As the land and often land and house is registered as a personal property of the Thai spouse the foreigner spouse has no ownership rights based on Thai family laws, ‘property between husband and wife’. Control over personal property (in this case the immovable property) can't be arranged in a prenuptial agreement therefore it will be managed by the Thai spouse solely. Prenuptial agreements in Thailand can only specify management over marital assets, personal assets are always controlled by the owner (read more: personal and common property in a Thai marriage).
How to deal with sole management by the Thai spouse
If protection is required the first protection for the foreign spouse lies in registering joint or sole ownership over the building separate from the land. It's only the land aspect of the property that is restricted for foreign ownership, not the structures upon on the land or immovable property as a whole. In most cases land and house will be registered together in the Thai spouse's name, however, the structures on the land (the house) can be a jointly owned property or even owned as a personal property of the foreign husband.
By registering ownership or co-ownership over the house in a separate procedure at the Land Department the foreign spouse prevents a situation where the Thai spouse is able to sell the whole property without the consent of the other spouse (based on section 1476 'management of Sin Somros' above). The house will be a Sin Somros therefore must be jointly managed by both spouses and selling would need both spouses consent (unless a prenuptial has been made).
The second option for protection lies in registering a right of usufruct, or in case of undeveloped land a right of superficies against the property in the foreign spouse's name at the Land Department. The right to void any agreement concluded between husband and wife during marriage will would in case of registered real rights need a Court order to remove the usufruct or superficies from the title. A real right of usufruct or or superficies an acceptable protection for a foreign spouse if the money expended on the property comes from personal property of the foreign spouse.

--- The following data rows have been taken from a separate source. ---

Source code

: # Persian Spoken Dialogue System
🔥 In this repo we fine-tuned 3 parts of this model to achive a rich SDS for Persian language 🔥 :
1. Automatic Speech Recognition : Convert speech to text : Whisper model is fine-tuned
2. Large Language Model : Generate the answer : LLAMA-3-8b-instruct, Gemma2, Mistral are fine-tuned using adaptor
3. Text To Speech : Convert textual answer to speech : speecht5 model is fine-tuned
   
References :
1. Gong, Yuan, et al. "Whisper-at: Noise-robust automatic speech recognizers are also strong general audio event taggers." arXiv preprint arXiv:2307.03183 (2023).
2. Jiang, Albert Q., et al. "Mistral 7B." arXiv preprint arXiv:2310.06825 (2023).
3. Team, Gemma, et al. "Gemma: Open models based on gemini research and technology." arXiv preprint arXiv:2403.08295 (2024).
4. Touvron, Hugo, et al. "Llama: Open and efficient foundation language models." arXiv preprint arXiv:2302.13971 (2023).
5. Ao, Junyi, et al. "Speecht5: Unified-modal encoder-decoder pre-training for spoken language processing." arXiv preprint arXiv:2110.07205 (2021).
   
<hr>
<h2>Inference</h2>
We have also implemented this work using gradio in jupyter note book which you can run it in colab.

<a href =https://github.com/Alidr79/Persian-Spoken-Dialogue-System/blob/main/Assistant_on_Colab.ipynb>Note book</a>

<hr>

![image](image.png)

Divorce or the legal ending of a Thai marriage
Upon divorce or dissolution of the marriage in Thailand the couple must make some form of 'credit balance'. What has become joint or partly jointly owned property and how jointly owned property will be divided. if the parties can agree on the division a simple divorce on mutual consent is possible at any Amphur in Thailand.
Under Thai law jointly owned property will in principle be divided equally between the spouses. In a contested divorce a Court will divide property between husband and wife to the law and based individual circumstances. Often the couple will have a mix of personal and jointly owned property and a prenuptial and administration of your personal and jointly owned property could help in case of a contested divorce. Keeping a form of administration of personal assets and payments you made from personal property during marriage would make division of assets in a divorce more simple.
Even though land in Thailand or land and house is registered as personal property of the Thai spouse, this must be included in the credit balance and division of the couple assets if the source of the money comes from the foreign spouse.
Debts exceeding the couple's marital property will be divided between the spouses in proportion to which each spouse caused them to belong to the matrimonial community (an exception may be made). Personal debts remain personal debts.